======== Information supplied
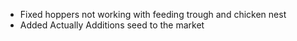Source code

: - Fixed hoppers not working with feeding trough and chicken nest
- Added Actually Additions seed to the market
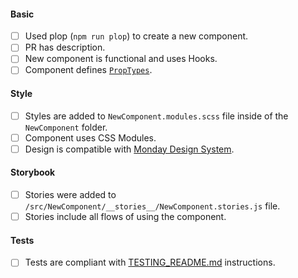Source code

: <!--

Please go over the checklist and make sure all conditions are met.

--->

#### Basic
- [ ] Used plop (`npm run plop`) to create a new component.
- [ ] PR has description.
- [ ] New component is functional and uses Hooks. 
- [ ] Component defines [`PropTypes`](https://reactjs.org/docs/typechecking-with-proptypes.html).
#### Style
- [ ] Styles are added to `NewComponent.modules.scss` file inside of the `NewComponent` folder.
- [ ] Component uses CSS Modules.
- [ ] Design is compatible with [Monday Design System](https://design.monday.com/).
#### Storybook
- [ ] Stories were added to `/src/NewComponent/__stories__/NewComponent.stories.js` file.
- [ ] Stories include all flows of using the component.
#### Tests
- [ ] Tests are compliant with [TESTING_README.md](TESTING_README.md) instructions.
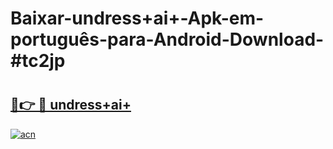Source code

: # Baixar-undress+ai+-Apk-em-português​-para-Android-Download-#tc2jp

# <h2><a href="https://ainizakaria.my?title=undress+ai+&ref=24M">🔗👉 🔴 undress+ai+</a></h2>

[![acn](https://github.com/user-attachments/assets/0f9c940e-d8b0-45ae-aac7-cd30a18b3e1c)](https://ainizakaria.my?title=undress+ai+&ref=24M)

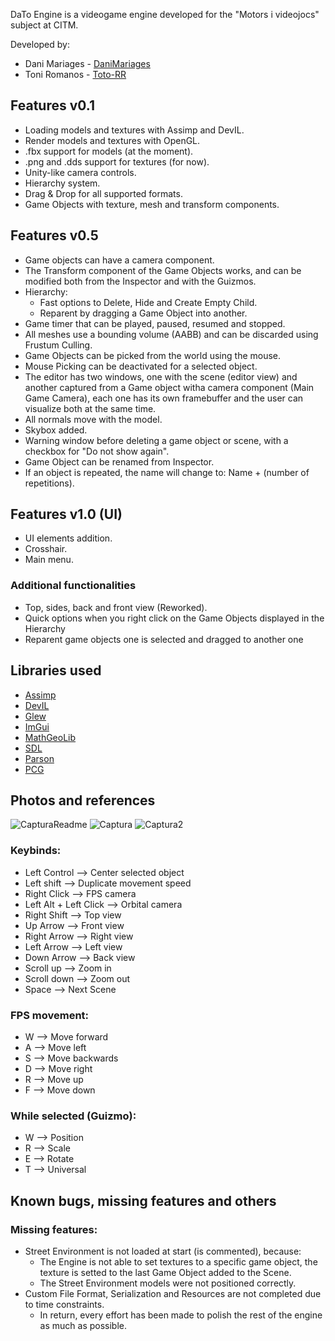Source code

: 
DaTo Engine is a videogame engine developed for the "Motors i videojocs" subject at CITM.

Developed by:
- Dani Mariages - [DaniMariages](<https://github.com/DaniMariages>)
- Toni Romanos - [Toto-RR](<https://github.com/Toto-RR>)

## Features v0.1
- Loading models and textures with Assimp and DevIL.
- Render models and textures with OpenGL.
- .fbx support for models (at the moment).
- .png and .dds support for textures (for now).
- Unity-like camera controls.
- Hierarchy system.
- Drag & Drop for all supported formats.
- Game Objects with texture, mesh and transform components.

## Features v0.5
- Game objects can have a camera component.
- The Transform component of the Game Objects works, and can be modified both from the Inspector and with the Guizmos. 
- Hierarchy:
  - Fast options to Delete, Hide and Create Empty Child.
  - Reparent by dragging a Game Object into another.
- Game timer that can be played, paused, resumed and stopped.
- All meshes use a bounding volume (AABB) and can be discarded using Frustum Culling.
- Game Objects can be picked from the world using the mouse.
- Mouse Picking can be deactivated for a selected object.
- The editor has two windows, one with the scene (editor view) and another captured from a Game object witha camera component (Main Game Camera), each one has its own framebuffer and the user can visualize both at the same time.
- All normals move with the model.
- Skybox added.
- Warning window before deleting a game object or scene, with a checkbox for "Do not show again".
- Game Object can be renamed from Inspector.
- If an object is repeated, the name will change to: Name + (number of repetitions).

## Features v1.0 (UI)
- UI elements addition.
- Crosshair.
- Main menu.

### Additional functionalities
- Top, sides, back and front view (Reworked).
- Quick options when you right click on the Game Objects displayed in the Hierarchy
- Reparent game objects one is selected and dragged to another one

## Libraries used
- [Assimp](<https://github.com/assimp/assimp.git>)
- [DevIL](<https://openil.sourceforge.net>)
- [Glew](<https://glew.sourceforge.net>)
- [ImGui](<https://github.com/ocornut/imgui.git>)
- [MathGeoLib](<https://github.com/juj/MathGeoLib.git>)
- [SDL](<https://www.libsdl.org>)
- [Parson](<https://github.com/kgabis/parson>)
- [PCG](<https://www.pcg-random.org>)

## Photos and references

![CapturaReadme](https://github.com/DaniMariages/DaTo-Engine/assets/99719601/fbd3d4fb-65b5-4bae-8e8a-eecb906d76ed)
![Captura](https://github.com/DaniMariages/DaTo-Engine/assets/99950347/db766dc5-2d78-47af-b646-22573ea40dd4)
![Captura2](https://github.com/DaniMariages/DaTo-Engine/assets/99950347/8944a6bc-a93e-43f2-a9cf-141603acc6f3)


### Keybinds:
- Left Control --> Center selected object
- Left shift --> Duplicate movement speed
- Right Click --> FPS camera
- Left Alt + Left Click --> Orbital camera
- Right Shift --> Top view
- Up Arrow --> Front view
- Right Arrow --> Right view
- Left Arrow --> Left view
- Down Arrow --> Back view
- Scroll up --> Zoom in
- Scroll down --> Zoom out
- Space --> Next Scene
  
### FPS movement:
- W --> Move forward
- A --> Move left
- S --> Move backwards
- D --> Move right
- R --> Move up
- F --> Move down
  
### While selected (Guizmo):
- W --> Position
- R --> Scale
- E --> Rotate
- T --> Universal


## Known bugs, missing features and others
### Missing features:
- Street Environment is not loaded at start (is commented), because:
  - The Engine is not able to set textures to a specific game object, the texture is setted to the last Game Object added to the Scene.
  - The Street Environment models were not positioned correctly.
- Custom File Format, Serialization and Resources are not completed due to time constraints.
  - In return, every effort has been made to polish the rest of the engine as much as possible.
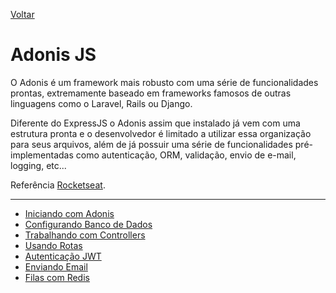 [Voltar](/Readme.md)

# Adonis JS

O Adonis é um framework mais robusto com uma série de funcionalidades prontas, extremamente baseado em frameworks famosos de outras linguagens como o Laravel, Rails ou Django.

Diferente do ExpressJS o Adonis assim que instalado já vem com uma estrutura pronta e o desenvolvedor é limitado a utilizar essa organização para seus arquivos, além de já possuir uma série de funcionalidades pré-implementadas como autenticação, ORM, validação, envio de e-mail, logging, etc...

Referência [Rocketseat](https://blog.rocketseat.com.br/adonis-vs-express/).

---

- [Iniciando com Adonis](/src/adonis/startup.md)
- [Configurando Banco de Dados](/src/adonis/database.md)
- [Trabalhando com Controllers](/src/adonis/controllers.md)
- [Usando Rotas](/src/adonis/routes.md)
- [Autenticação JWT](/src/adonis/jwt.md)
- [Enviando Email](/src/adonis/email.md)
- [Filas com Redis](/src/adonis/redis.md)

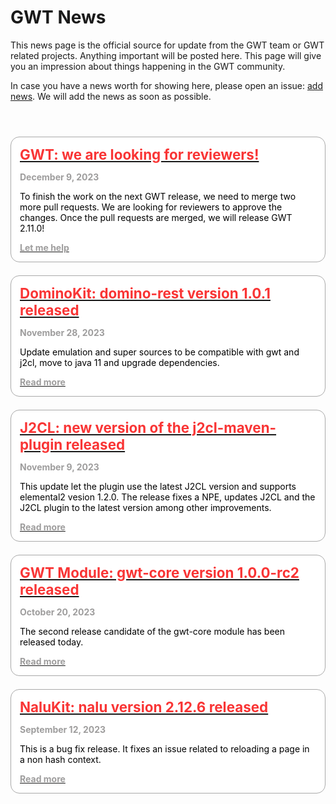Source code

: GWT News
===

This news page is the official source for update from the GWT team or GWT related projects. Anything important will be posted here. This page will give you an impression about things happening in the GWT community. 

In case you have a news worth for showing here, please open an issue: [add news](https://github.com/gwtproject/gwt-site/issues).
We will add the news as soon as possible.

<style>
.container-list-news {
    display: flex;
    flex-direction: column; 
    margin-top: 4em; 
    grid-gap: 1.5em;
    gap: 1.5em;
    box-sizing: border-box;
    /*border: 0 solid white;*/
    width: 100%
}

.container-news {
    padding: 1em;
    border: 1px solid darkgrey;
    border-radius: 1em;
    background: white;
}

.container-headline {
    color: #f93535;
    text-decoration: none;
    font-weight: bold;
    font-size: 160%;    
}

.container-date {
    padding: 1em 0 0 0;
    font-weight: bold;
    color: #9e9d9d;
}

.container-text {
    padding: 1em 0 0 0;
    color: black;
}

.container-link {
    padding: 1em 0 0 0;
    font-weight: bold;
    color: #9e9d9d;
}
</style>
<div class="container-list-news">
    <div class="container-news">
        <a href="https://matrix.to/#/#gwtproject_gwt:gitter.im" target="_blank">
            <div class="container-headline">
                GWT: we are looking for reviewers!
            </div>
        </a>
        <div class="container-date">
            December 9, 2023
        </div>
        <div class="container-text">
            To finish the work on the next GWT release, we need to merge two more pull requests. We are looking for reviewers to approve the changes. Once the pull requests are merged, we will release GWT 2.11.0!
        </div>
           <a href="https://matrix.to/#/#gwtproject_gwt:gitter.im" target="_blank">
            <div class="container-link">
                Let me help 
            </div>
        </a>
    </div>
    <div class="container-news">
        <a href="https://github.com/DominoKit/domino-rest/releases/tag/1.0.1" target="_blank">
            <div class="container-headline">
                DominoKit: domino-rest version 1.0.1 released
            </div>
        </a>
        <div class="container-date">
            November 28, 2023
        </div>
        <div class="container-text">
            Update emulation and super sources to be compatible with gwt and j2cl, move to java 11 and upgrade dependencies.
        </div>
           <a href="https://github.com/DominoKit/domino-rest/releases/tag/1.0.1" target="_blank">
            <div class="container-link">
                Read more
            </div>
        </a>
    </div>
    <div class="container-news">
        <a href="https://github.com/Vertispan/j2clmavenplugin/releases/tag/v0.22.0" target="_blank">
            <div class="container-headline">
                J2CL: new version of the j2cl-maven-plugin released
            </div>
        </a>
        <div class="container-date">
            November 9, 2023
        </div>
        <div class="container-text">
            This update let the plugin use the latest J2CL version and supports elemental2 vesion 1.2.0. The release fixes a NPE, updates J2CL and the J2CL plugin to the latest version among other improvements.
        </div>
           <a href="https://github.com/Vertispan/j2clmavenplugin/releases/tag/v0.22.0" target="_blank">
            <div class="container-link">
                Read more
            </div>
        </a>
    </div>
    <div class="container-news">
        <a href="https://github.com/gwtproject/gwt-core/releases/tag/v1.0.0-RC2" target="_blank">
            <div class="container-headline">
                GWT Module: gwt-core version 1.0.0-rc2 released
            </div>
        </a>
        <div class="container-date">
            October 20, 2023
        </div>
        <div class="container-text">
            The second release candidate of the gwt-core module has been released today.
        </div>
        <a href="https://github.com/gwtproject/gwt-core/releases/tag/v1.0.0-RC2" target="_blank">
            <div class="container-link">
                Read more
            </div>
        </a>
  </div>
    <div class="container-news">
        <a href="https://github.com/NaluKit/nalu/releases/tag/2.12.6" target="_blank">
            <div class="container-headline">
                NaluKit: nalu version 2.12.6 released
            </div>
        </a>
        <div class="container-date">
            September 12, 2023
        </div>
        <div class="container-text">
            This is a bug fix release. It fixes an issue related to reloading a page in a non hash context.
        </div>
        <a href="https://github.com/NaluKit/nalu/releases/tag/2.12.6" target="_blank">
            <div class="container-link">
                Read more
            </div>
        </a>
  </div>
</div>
================
### Problem description
From the records above, copy out the line with "- Game objects can have a camera component.", the line with "- Mouse Picking", and every line between them, word for word.

### Answer
- Game objects can have a camera component.
- The Transform component of the Game Objects works, and can be modified both from the Inspector and with the Guizmos. 
- Hierarchy:
  - Fast options to Delete, Hide and Create Empty Child.
  - Reparent by dragging a Game Object into another.
- Game timer that can be played, paused, resumed and stopped.
- All meshes use a bounding volume (AABB) and can be discarded using Frustum Culling.
- Game Objects can be picked from the world using the mouse.
- Mouse Picking can be deactivated for a selected object.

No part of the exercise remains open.